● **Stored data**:
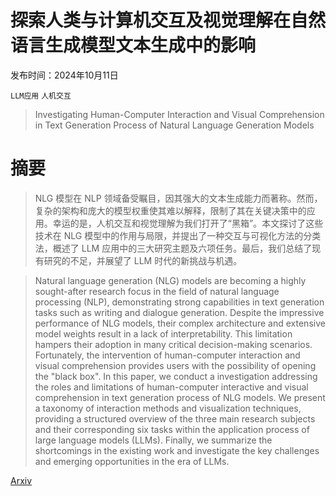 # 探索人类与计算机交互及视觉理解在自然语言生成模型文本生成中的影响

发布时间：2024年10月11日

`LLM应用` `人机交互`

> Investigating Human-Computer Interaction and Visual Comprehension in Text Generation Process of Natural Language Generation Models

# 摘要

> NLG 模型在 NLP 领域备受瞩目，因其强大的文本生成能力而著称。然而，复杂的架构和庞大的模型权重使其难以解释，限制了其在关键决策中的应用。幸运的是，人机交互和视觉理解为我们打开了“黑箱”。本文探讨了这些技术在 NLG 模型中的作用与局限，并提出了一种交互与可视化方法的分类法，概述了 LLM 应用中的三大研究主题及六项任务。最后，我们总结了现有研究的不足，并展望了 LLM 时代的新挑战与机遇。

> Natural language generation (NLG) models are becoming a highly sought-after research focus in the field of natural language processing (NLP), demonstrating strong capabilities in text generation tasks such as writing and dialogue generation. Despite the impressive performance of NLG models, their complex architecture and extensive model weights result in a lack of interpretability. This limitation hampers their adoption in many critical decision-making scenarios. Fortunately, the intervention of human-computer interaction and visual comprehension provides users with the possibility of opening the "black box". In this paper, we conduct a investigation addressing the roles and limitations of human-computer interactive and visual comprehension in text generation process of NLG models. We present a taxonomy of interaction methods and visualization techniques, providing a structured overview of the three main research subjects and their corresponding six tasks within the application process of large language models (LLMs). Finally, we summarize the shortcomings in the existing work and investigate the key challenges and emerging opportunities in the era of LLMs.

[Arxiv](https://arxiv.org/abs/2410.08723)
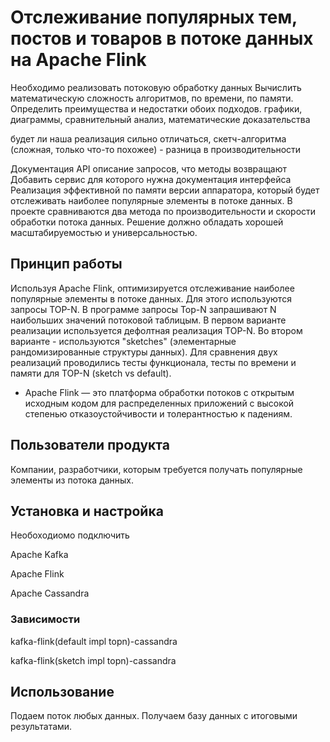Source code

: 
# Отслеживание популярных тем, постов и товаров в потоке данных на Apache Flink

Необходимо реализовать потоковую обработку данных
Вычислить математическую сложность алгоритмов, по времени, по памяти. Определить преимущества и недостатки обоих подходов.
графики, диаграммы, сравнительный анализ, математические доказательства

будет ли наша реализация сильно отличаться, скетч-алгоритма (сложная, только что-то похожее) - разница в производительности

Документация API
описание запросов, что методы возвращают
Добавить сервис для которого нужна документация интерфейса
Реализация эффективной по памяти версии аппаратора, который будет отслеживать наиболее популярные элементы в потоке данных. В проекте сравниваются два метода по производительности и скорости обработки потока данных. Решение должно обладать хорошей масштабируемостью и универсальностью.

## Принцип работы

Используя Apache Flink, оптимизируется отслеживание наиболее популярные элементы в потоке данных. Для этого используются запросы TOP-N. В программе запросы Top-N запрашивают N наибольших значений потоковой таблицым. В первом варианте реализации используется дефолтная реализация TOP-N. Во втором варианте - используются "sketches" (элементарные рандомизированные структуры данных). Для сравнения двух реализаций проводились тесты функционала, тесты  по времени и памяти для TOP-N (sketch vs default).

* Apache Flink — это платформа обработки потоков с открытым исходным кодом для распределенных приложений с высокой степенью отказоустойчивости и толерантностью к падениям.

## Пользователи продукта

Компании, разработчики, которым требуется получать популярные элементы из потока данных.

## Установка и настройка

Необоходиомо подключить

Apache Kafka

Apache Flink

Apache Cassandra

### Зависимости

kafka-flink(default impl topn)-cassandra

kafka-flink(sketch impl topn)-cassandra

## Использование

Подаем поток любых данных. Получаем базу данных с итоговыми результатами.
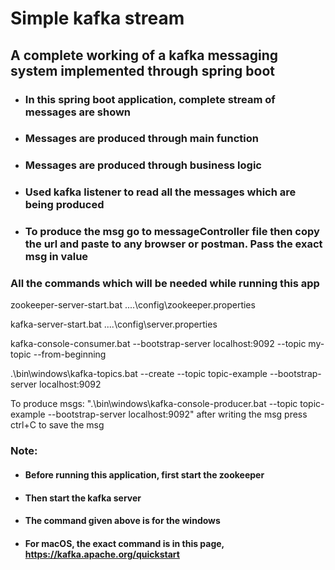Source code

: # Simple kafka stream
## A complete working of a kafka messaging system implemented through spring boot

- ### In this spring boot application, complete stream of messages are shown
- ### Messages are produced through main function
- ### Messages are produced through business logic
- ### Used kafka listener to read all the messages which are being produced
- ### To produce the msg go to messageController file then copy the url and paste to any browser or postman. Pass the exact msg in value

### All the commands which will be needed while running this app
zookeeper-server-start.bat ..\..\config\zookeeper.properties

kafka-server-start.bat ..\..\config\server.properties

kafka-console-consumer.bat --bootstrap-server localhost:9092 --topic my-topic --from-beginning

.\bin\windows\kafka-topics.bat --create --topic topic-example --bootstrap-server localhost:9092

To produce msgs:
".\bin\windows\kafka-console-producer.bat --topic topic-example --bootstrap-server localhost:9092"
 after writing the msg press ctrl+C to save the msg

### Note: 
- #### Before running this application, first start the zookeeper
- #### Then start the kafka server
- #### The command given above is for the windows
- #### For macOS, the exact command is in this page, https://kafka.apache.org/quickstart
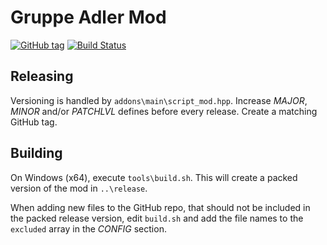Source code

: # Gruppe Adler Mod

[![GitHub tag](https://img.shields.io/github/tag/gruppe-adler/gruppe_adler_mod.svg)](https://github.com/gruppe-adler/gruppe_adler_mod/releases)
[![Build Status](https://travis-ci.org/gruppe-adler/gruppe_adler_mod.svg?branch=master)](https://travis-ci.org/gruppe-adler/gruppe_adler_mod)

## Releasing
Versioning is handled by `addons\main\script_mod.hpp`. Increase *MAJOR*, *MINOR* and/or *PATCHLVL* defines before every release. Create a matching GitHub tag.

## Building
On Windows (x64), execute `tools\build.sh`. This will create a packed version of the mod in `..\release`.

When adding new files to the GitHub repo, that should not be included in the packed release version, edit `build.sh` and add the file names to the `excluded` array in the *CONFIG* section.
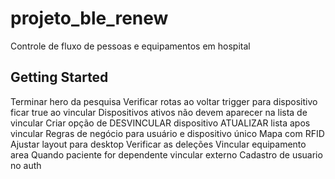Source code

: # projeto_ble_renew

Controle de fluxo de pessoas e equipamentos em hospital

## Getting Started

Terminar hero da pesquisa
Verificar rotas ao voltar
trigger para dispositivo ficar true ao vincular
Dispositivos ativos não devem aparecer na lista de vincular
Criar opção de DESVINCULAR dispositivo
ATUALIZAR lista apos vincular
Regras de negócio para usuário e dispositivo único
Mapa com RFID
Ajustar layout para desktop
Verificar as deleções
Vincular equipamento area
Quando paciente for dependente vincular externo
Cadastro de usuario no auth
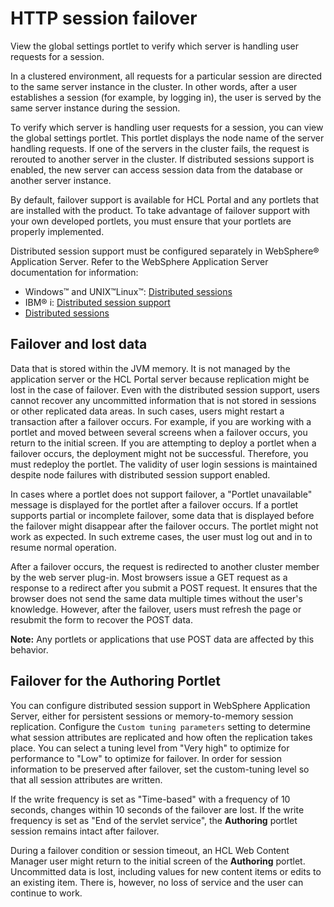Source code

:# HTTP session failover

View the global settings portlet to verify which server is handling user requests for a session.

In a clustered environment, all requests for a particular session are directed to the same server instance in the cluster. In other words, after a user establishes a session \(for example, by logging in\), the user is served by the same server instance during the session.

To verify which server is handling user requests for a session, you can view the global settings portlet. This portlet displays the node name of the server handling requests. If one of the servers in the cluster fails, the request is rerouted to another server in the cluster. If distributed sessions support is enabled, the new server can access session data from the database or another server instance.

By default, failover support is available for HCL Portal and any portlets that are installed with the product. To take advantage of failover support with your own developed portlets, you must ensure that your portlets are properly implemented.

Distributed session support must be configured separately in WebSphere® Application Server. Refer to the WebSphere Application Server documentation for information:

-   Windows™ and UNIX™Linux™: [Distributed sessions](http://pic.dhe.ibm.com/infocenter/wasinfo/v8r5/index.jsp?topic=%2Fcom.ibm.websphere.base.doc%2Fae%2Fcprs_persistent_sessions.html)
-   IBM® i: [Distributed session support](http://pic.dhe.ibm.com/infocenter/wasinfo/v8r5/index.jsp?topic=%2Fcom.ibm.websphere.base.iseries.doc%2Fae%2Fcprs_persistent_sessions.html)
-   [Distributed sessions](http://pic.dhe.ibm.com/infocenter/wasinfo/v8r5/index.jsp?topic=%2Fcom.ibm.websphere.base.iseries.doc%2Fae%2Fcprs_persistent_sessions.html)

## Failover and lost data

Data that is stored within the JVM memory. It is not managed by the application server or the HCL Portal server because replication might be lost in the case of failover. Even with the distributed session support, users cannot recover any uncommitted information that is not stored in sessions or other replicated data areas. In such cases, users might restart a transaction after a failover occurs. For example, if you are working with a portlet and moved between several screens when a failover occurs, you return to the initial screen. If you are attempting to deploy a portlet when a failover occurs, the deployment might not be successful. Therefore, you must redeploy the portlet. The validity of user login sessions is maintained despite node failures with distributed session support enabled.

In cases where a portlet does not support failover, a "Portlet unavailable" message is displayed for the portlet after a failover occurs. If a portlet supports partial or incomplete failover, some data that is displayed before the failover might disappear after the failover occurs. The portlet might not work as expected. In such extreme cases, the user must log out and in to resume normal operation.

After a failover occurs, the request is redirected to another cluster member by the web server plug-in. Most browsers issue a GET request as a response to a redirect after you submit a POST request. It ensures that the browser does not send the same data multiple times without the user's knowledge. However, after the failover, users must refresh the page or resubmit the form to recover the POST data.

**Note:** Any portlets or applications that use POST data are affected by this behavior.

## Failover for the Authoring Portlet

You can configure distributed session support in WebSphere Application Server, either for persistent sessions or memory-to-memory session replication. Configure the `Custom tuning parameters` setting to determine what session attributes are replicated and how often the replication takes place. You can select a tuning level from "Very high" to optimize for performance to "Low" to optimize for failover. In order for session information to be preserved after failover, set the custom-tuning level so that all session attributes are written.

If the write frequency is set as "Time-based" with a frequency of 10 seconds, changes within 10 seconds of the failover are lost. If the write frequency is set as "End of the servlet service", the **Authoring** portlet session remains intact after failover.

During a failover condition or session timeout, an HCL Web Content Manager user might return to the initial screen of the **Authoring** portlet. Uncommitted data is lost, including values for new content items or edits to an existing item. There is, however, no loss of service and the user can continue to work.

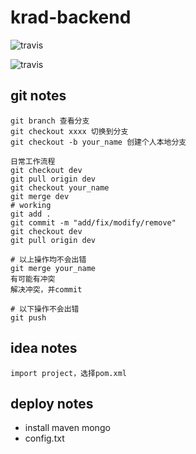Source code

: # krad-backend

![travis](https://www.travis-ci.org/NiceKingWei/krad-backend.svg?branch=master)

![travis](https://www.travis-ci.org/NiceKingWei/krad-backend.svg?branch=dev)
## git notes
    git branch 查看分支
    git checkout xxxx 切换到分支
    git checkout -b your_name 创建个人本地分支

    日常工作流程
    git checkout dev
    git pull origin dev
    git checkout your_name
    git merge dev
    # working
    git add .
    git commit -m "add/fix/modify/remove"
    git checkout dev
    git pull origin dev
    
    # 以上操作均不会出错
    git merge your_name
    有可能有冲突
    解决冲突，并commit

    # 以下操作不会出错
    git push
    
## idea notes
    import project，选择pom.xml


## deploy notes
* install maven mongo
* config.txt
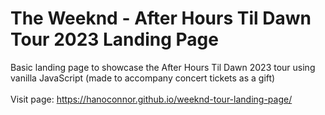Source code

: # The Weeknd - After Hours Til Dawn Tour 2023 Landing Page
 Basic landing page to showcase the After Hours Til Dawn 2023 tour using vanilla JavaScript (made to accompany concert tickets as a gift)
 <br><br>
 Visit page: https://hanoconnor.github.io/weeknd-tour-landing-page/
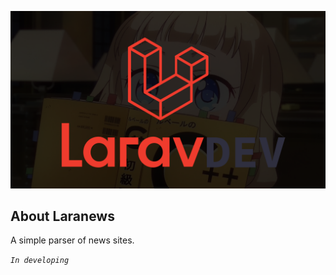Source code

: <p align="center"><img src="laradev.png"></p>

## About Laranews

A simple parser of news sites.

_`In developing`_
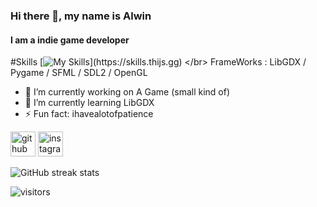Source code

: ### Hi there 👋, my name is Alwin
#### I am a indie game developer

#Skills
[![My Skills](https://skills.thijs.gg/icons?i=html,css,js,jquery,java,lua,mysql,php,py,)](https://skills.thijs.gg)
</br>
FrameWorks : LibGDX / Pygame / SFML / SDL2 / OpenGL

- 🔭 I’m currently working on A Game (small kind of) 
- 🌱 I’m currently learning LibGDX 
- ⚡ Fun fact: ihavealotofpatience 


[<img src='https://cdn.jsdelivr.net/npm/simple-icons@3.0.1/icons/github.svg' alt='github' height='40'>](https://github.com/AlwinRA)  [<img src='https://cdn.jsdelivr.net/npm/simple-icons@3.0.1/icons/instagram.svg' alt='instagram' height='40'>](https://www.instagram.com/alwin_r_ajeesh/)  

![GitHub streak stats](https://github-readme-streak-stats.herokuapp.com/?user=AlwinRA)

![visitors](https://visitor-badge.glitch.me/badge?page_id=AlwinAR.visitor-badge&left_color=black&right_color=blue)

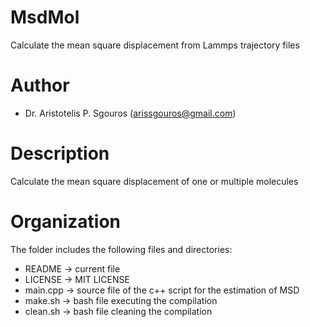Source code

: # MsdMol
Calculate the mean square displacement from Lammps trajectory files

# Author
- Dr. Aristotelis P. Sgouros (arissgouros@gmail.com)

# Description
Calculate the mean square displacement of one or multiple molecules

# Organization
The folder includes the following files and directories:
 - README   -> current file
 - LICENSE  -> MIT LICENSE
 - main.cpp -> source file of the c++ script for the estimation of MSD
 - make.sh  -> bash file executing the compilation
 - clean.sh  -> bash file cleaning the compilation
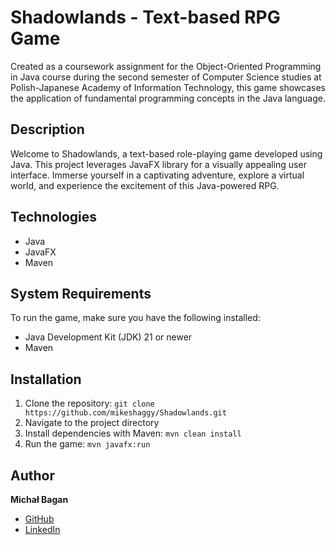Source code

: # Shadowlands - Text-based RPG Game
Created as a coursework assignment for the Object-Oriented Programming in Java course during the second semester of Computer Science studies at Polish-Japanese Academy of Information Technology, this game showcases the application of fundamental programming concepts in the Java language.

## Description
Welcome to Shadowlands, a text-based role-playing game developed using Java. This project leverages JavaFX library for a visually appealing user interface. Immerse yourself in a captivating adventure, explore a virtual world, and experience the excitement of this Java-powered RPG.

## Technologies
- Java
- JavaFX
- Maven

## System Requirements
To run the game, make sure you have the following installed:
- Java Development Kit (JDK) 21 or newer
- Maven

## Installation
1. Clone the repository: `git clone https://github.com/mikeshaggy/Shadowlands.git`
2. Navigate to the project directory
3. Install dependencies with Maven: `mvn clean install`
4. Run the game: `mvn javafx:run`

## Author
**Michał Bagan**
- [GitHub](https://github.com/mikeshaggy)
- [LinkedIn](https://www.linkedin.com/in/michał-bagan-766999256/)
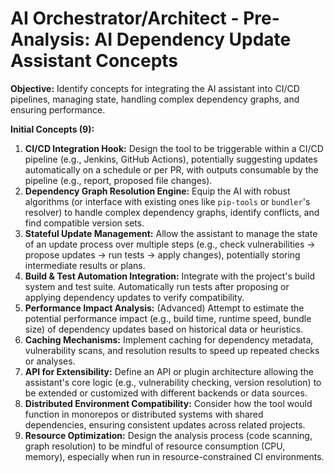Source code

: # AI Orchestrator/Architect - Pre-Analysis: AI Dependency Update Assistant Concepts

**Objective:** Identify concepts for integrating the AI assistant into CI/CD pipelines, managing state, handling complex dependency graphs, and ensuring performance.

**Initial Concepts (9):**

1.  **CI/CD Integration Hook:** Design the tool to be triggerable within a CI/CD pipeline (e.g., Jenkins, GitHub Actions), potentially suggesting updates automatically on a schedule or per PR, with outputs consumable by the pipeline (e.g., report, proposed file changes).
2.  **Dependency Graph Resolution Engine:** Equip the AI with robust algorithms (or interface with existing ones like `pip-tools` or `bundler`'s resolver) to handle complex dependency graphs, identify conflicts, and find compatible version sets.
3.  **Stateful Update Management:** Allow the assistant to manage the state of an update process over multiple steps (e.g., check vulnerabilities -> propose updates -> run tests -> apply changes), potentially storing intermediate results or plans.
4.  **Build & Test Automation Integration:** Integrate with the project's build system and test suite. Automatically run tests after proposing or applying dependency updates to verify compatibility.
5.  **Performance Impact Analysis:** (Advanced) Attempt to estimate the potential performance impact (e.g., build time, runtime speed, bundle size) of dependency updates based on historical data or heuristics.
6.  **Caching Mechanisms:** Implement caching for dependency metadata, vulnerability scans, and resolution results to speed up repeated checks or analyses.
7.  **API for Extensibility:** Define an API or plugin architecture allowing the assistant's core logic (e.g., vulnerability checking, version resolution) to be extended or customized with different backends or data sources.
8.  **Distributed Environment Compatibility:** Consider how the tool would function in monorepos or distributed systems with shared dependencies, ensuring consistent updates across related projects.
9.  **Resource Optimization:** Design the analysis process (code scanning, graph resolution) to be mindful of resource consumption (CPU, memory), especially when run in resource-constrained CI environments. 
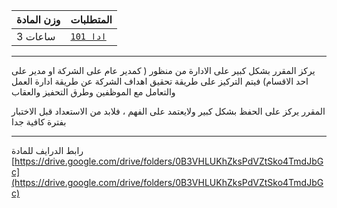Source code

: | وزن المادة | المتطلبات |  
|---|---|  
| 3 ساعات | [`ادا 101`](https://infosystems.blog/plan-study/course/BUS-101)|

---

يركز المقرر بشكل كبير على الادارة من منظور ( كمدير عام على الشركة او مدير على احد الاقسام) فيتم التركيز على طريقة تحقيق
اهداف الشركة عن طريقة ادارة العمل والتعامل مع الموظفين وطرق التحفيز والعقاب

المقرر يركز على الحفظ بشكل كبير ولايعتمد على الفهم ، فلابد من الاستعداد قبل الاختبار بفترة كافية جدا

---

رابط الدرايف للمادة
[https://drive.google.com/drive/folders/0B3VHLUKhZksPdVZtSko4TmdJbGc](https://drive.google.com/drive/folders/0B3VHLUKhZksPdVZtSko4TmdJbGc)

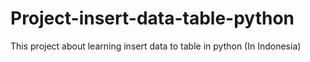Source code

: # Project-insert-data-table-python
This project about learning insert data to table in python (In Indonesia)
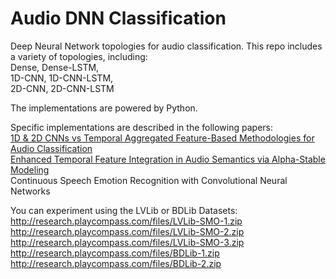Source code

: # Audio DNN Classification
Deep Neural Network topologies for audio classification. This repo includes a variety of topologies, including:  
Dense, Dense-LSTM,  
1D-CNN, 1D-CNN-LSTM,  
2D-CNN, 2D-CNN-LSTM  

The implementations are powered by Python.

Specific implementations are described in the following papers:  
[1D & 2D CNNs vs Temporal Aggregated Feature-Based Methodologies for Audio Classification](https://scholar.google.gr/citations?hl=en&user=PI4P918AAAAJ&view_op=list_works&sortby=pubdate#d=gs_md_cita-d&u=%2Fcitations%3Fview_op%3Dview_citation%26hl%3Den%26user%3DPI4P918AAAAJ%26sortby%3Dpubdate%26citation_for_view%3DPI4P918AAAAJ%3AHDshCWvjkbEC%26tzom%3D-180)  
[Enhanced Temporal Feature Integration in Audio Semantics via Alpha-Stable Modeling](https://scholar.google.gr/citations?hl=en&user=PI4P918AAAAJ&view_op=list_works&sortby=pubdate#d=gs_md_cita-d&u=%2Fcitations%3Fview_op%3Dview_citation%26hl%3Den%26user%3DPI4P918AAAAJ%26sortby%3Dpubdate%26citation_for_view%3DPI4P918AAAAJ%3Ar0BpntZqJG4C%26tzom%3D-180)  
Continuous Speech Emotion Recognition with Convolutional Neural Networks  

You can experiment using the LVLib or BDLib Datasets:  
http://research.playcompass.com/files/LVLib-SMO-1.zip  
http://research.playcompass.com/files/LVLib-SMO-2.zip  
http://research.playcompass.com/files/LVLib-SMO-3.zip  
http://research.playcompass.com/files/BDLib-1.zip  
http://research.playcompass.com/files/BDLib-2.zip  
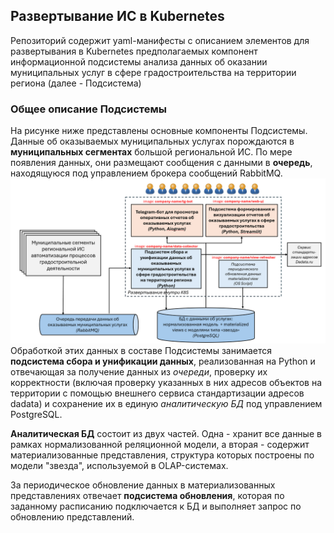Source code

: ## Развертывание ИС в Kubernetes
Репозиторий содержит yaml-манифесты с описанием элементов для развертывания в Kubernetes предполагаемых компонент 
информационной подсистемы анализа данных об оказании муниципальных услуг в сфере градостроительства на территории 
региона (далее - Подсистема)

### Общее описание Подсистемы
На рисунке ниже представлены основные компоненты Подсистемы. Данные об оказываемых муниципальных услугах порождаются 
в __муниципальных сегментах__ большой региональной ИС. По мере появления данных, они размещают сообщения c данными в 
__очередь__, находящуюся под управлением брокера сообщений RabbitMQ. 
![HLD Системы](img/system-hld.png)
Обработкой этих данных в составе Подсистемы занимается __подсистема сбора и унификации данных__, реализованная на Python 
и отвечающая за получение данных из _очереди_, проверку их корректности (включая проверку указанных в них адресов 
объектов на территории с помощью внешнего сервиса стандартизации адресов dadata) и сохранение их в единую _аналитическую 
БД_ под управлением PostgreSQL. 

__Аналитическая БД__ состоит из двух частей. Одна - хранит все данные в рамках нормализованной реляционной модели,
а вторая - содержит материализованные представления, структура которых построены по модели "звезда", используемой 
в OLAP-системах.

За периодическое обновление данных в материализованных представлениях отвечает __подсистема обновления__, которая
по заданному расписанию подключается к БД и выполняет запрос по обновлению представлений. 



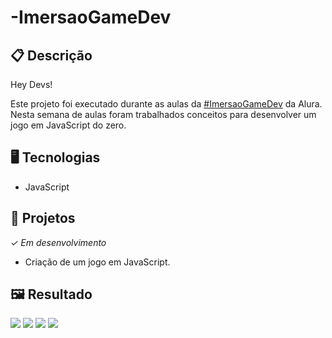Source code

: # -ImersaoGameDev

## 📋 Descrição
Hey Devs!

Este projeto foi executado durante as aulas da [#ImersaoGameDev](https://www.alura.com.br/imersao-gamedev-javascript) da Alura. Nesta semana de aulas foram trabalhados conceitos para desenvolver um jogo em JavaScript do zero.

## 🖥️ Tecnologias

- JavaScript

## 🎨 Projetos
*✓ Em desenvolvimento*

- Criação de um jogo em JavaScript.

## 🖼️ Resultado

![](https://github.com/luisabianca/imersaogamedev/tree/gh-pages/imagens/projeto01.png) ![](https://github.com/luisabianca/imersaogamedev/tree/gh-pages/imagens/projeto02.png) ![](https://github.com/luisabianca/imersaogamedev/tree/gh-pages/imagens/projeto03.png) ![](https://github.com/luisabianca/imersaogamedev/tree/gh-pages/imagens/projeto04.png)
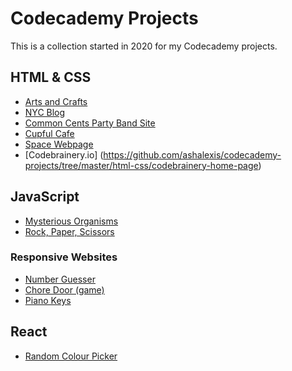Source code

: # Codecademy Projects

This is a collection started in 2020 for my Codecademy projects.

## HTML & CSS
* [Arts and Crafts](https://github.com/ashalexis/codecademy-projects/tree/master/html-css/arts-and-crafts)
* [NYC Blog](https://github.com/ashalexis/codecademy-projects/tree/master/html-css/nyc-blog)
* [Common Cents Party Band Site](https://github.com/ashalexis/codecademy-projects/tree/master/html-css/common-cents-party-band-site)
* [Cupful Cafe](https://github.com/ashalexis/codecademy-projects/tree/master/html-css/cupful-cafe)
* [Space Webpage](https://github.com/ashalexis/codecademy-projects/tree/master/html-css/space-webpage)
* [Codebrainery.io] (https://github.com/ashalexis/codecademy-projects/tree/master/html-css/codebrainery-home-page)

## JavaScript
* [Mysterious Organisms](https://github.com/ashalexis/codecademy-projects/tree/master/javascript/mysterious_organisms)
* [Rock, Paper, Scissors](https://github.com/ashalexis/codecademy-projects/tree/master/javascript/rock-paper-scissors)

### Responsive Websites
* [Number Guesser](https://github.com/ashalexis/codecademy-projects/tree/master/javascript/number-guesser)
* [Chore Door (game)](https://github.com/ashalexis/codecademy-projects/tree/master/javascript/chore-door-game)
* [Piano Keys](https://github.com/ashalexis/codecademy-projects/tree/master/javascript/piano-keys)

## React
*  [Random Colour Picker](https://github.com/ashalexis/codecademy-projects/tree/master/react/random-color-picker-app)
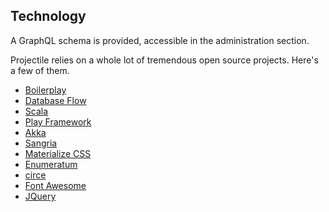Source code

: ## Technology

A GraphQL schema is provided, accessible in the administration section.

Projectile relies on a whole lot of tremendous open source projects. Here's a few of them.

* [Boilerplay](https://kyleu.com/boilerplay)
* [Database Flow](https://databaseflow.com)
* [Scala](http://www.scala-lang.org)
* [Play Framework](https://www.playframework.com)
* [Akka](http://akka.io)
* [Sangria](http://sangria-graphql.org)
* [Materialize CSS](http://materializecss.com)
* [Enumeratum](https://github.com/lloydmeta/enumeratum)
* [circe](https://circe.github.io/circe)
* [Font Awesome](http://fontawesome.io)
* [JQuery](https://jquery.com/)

● **Directions**: Exact repeats of the lines from the first one in the data through the line containing "应用中的三大研究主题及六项任务。最后，我们总结了现有研究的不足，并展望了 LLM 时代的新挑战与机遇。" make up the answer. Pictures do not.

● **Response**:
 # 探索人类与计算机交互及视觉理解在自然语言生成模型文本生成中的影响

发布时间：2024年10月11日

`LLM应用` `人机交互`

> Investigating Human-Computer Interaction and Visual Comprehension in Text Generation Process of Natural Language Generation Models

# 摘要

> NLG 模型在 NLP 领域备受瞩目，因其强大的文本生成能力而著称。然而，复杂的架构和庞大的模型权重使其难以解释，限制了其在关键决策中的应用。幸运的是，人机交互和视觉理解为我们打开了“黑箱”。本文探讨了这些技术在 NLG 模型中的作用与局限，并提出了一种交互与可视化方法的分类法，概述了 LLM 应用中的三大研究主题及六项任务。最后，我们总结了现有研究的不足，并展望了 LLM 时代的新挑战与机遇。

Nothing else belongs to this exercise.